In Part 1 of our Veeam Backup Maintenance series, we took a look at how we can leverage Storage-level corruption guard to auto-heal and repair our storage blocks that become corrupt either by re-hydrating data from the source or by performing new active full backups to obtain new data. In this part, we will take a look at a feature that can help us keep our full backup files in tip-top shape, all the while ensuring we are getting the most out of our storage capacity available; Backup File Defragment & Compact.
It sounds good, but why?
This is the first question that usually always pops into my mind before I go about changing an advanced setting in any product – why would I want to do this? Defragmenting and Compacting certainly sounds like something I would want to do, but what are variables that cause our full backup files to become fragmented and need compaction in the first place. Let’s try and explain this using the illustrations below.

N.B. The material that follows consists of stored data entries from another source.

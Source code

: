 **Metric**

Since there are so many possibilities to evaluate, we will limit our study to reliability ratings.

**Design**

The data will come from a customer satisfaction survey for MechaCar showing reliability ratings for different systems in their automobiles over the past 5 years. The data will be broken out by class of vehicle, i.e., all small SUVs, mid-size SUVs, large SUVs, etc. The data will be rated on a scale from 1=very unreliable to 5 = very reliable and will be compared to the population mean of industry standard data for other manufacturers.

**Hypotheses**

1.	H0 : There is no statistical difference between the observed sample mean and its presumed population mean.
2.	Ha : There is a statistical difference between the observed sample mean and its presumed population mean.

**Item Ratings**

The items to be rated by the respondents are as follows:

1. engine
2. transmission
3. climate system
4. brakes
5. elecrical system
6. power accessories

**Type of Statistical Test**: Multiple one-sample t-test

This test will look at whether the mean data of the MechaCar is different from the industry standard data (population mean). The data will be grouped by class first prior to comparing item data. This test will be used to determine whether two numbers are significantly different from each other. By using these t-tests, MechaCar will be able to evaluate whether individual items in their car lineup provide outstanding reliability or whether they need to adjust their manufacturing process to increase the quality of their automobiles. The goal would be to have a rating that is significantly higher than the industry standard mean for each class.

As we can see above those backup jobs which use methods requiring transformation (IE Forever Forward or Reverse Incremental) perform a lot of transformation on the full backup file. As retention policies are met for the specific job certain restore points are merged into the full backup file and then deleted – after running a number of jobs we may end up with a full backup file similar to the one shown on the right – the backup file continuing to grow larger and larger and at the same time writing different blocks from the same VM in a non-continuous way. As you may have guessed this will definitely cause some performance implications when the time comes to restore these VMs. To help combat this we can enable the “Defragment and Compact full backup file” setting within Veeam
Defragmentation and Compaction
When we chose to perform a full backup file defragmentation and compaction a number of things happen. First Veeam will create a second full backup file (vbk) to work with. It then copies only the valid data blocks from our full backup into the newly created empty file. As we can see below this actually continuously aligns our VMs within the full backup file, thus improving read performance when we need it during a restoration.

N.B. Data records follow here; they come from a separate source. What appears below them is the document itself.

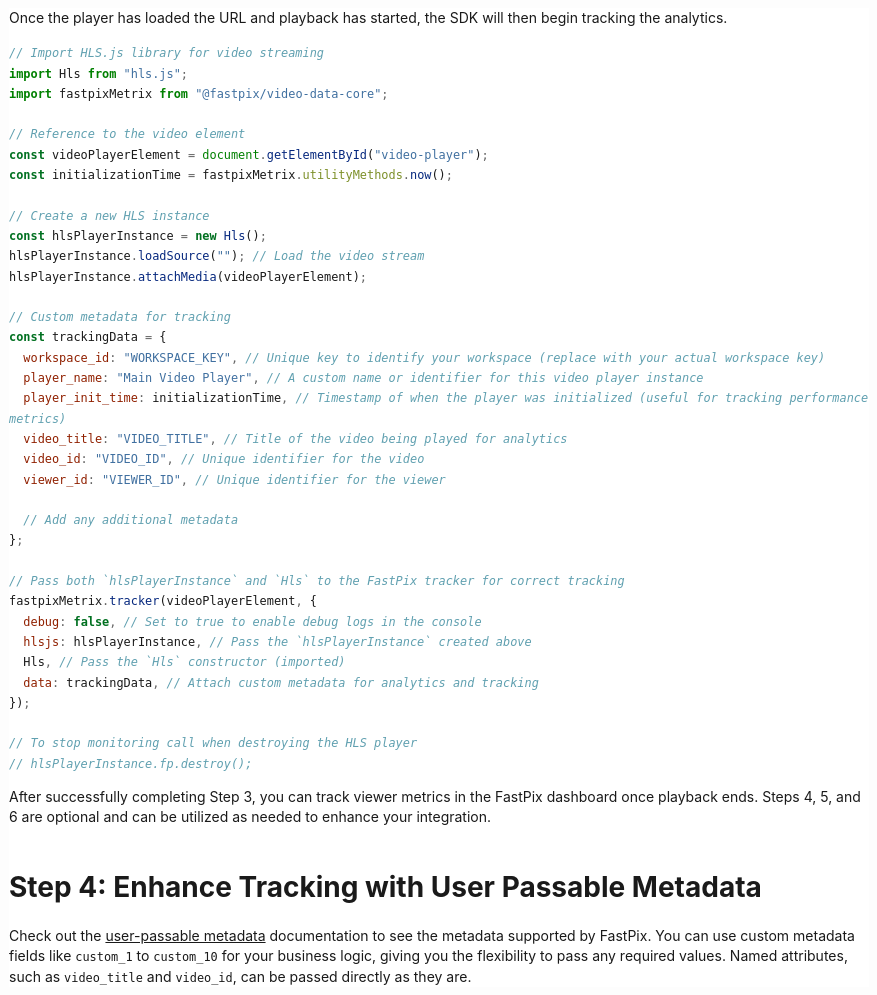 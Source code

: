 Once the player has loaded the URL and playback has started, the SDK will then begin tracking the analytics.

```javascript
// Import HLS.js library for video streaming
import Hls from "hls.js";
import fastpixMetrix from "@fastpix/video-data-core";

// Reference to the video element
const videoPlayerElement = document.getElementById("video-player");
const initializationTime = fastpixMetrix.utilityMethods.now();

// Create a new HLS instance
const hlsPlayerInstance = new Hls();
hlsPlayerInstance.loadSource(""); // Load the video stream
hlsPlayerInstance.attachMedia(videoPlayerElement);

// Custom metadata for tracking
const trackingData = {
  workspace_id: "WORKSPACE_KEY", // Unique key to identify your workspace (replace with your actual workspace key)
  player_name: "Main Video Player", // A custom name or identifier for this video player instance
  player_init_time: initializationTime, // Timestamp of when the player was initialized (useful for tracking performance metrics)
  video_title: "VIDEO_TITLE", // Title of the video being played for analytics
  video_id: "VIDEO_ID", // Unique identifier for the video
  viewer_id: "VIEWER_ID", // Unique identifier for the viewer

  // Add any additional metadata
};

// Pass both `hlsPlayerInstance` and `Hls` to the FastPix tracker for correct tracking
fastpixMetrix.tracker(videoPlayerElement, {
  debug: false, // Set to true to enable debug logs in the console
  hlsjs: hlsPlayerInstance, // Pass the `hlsPlayerInstance` created above
  Hls, // Pass the `Hls` constructor (imported)
  data: trackingData, // Attach custom metadata for analytics and tracking
});

// To stop monitoring call when destroying the HLS player
// hlsPlayerInstance.fp.destroy();
```

After successfully completing Step 3, you can track viewer metrics in the FastPix dashboard once playback ends. Steps 4, 5, and 6 are optional and can be utilized as needed to enhance your integration.

# Step 4: Enhance Tracking with User Passable Metadata

Check out the [user-passable metadata](https://docs.fastpix.io/docs/user-passable-metadata) documentation to see the metadata supported by FastPix. You can use custom metadata fields like `custom_1` to `custom_10` for your business logic, giving you the flexibility to pass any required values. Named attributes, such as `video_title` and `video_id`, can be passed directly as they are.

Another big benefit of the defragmentation/compaction operation in Veeam is the ability to remove those VMs which have been deleted or removed from our backup job. As shown below we can see that during the compaction process any blocks which contain data from VMs which have been removed from the job (VM3 in our case) are not processed or copied into our newly created vbk file – in the end, we are left with full backup file that is much smaller, thus allowing us to better leverage the capacity available to us for backup storage.
Although Defragmentation and Compaction sound like a no-brainer to enable there are also a number of gotchya’s that you have to watch out for. The first, and most obvious in my opinion is that your backup storage must contain enough capacity to actually hold 2 full backups at the same time. For instance, if you are in forever incremental you will have one full backup with a number of incrementals – in order for Veeam to compact that full backup file, it will need to have the capacity to build another full backup file before the older one can be purged. Also, this feature can only be enabled on jobs that do NOT have active full or synthetic full backups enabled. Performing these types of full backups would essentially produce a defragmented/compacted full backup file anyways, thus defrag and compact is not needed in these situations. Even if an active full was run manually outside of the backup job, the defrag and compact will detect this and not run on that given day. For more information certainly have a read of the Compact Full Backup section in the Veeam User Guide.

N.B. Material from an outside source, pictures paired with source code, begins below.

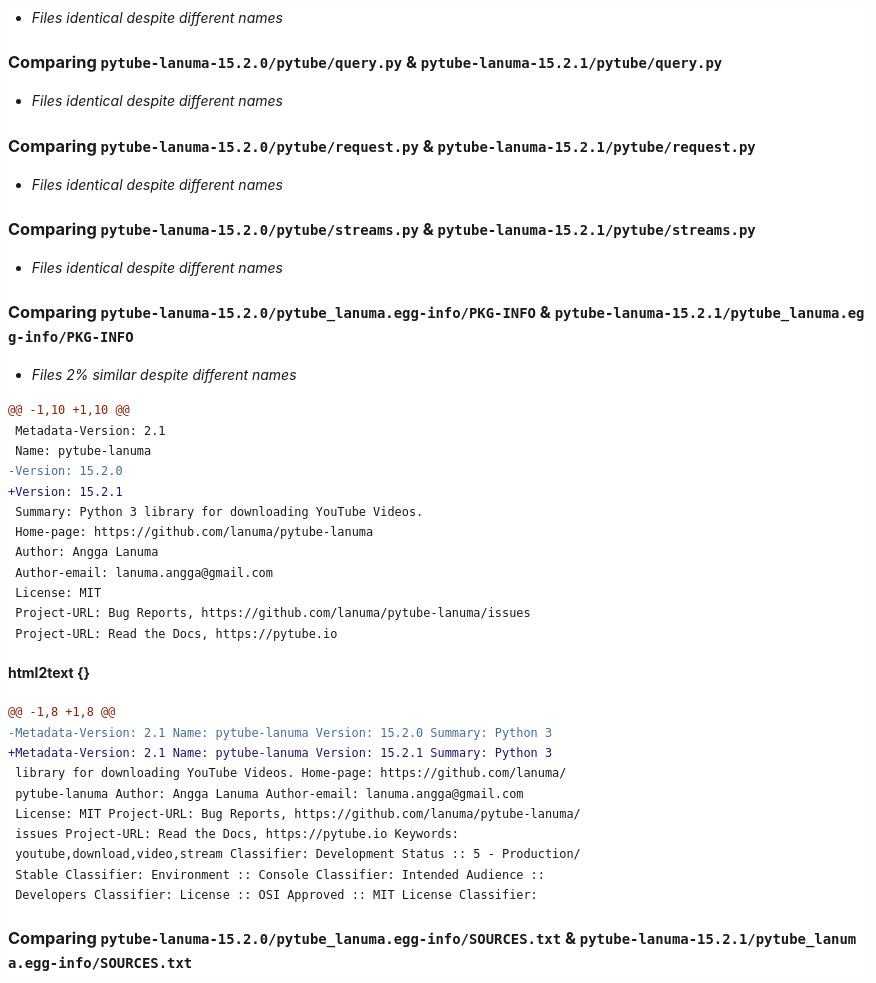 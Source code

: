  * *Files identical despite different names*

### Comparing `pytube-lanuma-15.2.0/pytube/query.py` & `pytube-lanuma-15.2.1/pytube/query.py`

 * *Files identical despite different names*

### Comparing `pytube-lanuma-15.2.0/pytube/request.py` & `pytube-lanuma-15.2.1/pytube/request.py`

 * *Files identical despite different names*

### Comparing `pytube-lanuma-15.2.0/pytube/streams.py` & `pytube-lanuma-15.2.1/pytube/streams.py`

 * *Files identical despite different names*

### Comparing `pytube-lanuma-15.2.0/pytube_lanuma.egg-info/PKG-INFO` & `pytube-lanuma-15.2.1/pytube_lanuma.egg-info/PKG-INFO`

 * *Files 2% similar despite different names*

```diff
@@ -1,10 +1,10 @@
 Metadata-Version: 2.1
 Name: pytube-lanuma
-Version: 15.2.0
+Version: 15.2.1
 Summary: Python 3 library for downloading YouTube Videos.
 Home-page: https://github.com/lanuma/pytube-lanuma
 Author: Angga Lanuma
 Author-email: lanuma.angga@gmail.com
 License: MIT
 Project-URL: Bug Reports, https://github.com/lanuma/pytube-lanuma/issues
 Project-URL: Read the Docs, https://pytube.io
```

#### html2text {}

```diff
@@ -1,8 +1,8 @@
-Metadata-Version: 2.1 Name: pytube-lanuma Version: 15.2.0 Summary: Python 3
+Metadata-Version: 2.1 Name: pytube-lanuma Version: 15.2.1 Summary: Python 3
 library for downloading YouTube Videos. Home-page: https://github.com/lanuma/
 pytube-lanuma Author: Angga Lanuma Author-email: lanuma.angga@gmail.com
 License: MIT Project-URL: Bug Reports, https://github.com/lanuma/pytube-lanuma/
 issues Project-URL: Read the Docs, https://pytube.io Keywords:
 youtube,download,video,stream Classifier: Development Status :: 5 - Production/
 Stable Classifier: Environment :: Console Classifier: Intended Audience ::
 Developers Classifier: License :: OSI Approved :: MIT License Classifier:
```

### Comparing `pytube-lanuma-15.2.0/pytube_lanuma.egg-info/SOURCES.txt` & `pytube-lanuma-15.2.1/pytube_lanuma.egg-info/SOURCES.txt`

So, in the end, there are a number of ways Veeam can perform maintenance on our backup storage. Certainly protecting against and storage corruption with Storage-level corruption guard and helping to increase read speeds and better take advantage of capacity with full backup file defragmentation and compaction are two awesome advanced settings with a backup job! As always different features are not a one size fits all and you should always investigate and test enabling/disabling this functionality in your own environment – but hopefully this series has helped you understand a little bit about how each feature works – I know it has for me! Thanks for reading!